(TASK REQUIREMENTS) Reproduce verbatim the lines of the material below, starting at the line with "Data Engineering Nanodegree*" and ending at the line with "#### Song Metadata Dataset", both inclusive; skip the rest.
**********
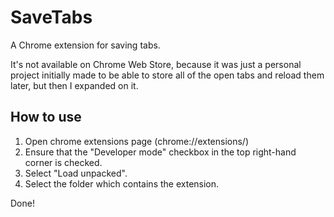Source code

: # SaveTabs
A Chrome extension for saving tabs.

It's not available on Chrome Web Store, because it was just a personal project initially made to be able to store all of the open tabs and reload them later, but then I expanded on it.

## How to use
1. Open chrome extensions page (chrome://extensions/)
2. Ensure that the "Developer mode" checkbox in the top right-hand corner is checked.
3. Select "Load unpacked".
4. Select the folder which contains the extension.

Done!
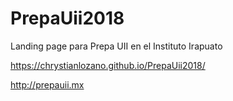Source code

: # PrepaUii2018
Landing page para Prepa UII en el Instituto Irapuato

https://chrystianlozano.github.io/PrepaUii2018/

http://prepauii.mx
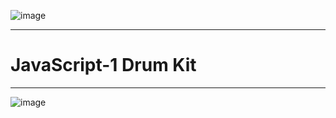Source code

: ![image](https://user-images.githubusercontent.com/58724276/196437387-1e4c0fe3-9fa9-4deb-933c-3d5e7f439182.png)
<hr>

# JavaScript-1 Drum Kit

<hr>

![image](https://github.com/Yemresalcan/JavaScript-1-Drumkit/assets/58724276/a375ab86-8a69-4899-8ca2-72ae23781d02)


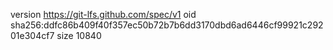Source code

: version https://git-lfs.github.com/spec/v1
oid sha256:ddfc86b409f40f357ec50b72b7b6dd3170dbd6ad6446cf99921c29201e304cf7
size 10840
**********
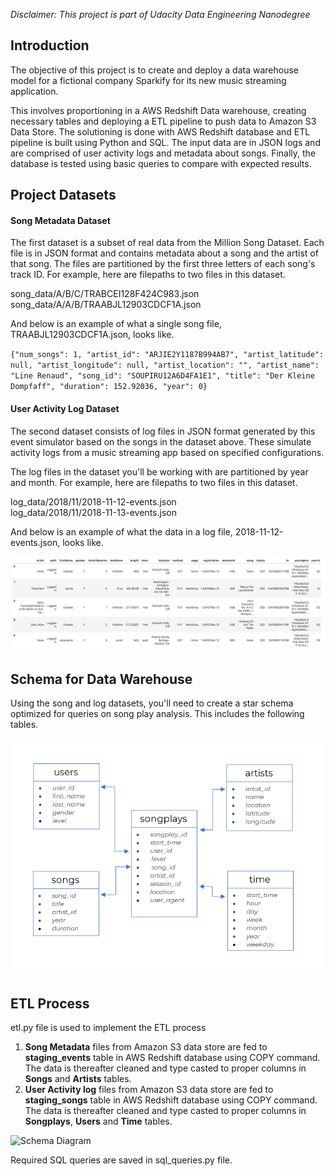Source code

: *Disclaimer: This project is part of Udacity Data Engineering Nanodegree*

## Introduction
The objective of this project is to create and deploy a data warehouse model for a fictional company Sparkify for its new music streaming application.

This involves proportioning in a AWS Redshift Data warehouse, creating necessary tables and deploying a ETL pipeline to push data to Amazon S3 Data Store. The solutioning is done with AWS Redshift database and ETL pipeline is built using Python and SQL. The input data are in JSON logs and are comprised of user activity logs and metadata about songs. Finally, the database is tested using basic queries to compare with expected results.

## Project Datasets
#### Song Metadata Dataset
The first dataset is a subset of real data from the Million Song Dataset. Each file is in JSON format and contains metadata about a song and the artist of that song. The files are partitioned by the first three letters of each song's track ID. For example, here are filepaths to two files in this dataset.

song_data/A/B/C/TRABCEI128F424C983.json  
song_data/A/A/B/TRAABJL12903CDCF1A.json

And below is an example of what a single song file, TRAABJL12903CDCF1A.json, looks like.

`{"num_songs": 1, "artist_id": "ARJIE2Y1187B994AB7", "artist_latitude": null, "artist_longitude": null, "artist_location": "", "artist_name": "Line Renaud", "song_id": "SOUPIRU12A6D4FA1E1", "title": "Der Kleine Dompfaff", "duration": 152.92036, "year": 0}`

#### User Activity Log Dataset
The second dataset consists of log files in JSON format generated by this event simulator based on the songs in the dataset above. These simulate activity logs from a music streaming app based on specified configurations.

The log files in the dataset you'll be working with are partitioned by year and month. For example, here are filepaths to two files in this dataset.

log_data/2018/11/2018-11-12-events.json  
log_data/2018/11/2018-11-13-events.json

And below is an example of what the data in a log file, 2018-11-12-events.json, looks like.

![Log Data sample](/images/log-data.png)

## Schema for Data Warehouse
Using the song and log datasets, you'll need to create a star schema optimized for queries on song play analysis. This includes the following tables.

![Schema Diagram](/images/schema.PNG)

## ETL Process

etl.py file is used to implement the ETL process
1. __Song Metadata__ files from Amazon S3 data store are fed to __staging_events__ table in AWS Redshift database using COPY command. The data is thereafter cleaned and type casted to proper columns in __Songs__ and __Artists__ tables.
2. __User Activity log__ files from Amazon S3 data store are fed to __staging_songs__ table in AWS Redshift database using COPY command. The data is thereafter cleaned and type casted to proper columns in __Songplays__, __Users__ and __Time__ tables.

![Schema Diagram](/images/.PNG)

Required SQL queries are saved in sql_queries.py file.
**********
(RESPONSE FOR THIS EXERCISE)
: *Disclaimer: This project is part of Udacity Data Engineering Nanodegree*

## Introduction
The objective of this project is to create and deploy a data warehouse model for a fictional company Sparkify for its new music streaming application.

This involves proportioning in a AWS Redshift Data warehouse, creating necessary tables and deploying a ETL pipeline to push data to Amazon S3 Data Store. The solutioning is done with AWS Redshift database and ETL pipeline is built using Python and SQL. The input data are in JSON logs and are comprised of user activity logs and metadata about songs. Finally, the database is tested using basic queries to compare with expected results.

## Project Datasets
#### Song Metadata Dataset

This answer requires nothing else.